How does your technology edit DNA? What are the essential steps?

  1. Target selection: Identify the exact location in the genome you want to edit.
  2. Guide RNA design: Design a short RNA sequence that matches the target DNA site.
  3. Cutting: The Cas9 protein, guided by the RNA, binds to the matching DNA site and makes a double-strand break.
  4. Repair: The cell’s natural repair machinery fixes the break. If a DNA template with the desired new sequence is provided alongside the CRISPR components, the cell can use it as a blueprint to incorporate the new sequence, called homology-directed repair.
  5. Screening: Edited cells are sequenced to confirm the desired change was made correctly.

What preparation do you need to do, and what is the input?

  • Design inputs: The target DNA sequence, a custom guide RNA matching that sequence, and a DNA donor template carrying the desired new sequence flanked by regions that match the area around the cut site.
  • Molecular inputs: Cas9 protein or mRNA, synthesized guide RNA, donor template DNA, and delivery reagents.
  • Biological inputs: Target mouse cell.

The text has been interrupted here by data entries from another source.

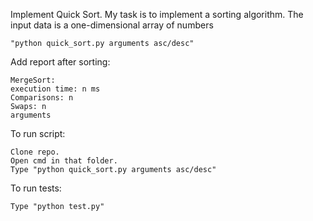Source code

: 
Implement Quick Sort.
My task is to implement a sorting algorithm. The input data is a one-dimensional array of numbers

    "python quick_sort.py arguments asc/desc"
Add report after sorting:

    MergeSort:
    execution time: n ms
    Comparisons: n
    Swaps: n
    arguments

To run script:

    Clone repo.
    Open cmd in that folder.
    Type "python quick_sort.py arguments asc/desc"
To run tests:

    Type "python test.py"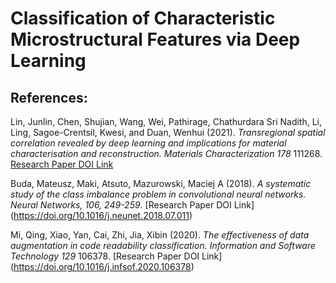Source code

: # Classification of Characteristic Microstructural Features via Deep Learning

## References:

Lin, Junlin, Chen, Shujian, Wang, Wei, Pathirage, Chathurdara Sri Nadith, Li, Ling, Sagoe-Crentsil, Kwesi, and Duan, Wenhui (2021).
*Transregional spatial correlation revealed by deep learning and implications for material characterisation and reconstruction. Materials Characterization 178* 111268.
[Research Paper DOI Link](https://doi.org/10.1016/j.matchar.2021.111268)

Buda, Mateusz, Maki, Atsuto, Mazurowski, Maciej A (2018).
*A systematic study of the class imbalance problem in convolutional neural networks. Neural Networks, 106, 249-259*. 
[Research Paper DOI Link] (https://doi.org/10.1016/j.neunet.2018.07.011)

Mi, Qing, Xiao, Yan, Cai, Zhi, Jia, Xibin (2020).
*The effectiveness of data augmentation in code readability classification. Information and Software Technology 129* 106378.
[Research Paper DOI Link] (https://doi.org/10.1016/j.infsof.2020.106378)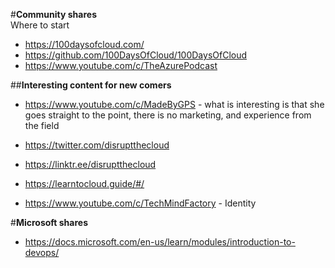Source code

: #**Community shares**<br>
Where to start<br>
* https://100daysofcloud.com/
* https://github.com/100DaysOfCloud/100DaysOfCloud
* https://www.youtube.com/c/TheAzurePodcast

##**Interesting content for new comers**<br>
* https://www.youtube.com/c/MadeByGPS - what is interesting is that she goes straight to the point, there is no marketing, and experience from the field
* https://twitter.com/disruptthecloud
* https://linktr.ee/disruptthecloud
* https://learntocloud.guide/#/

* https://www.youtube.com/c/TechMindFactory - Identity

#**Microsoft shares**<br>
* https://docs.microsoft.com/en-us/learn/modules/introduction-to-devops/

What are the limitations of your editing method in terms of efficiency or precision?

  • Off-target edits: The guide RNA can sometimes bind to similar sites elsewhere in the genome, causing unintended cuts and mutations.
  • Low HDR efficiency: Only a fraction of edited cells may carry the precise desired change, requiring extensive screening.
  • Delivery challenges: Getting CRISPR components into every target cell efficiently, especially in living animals, remains difficult. Some tissues are harder to reach than others.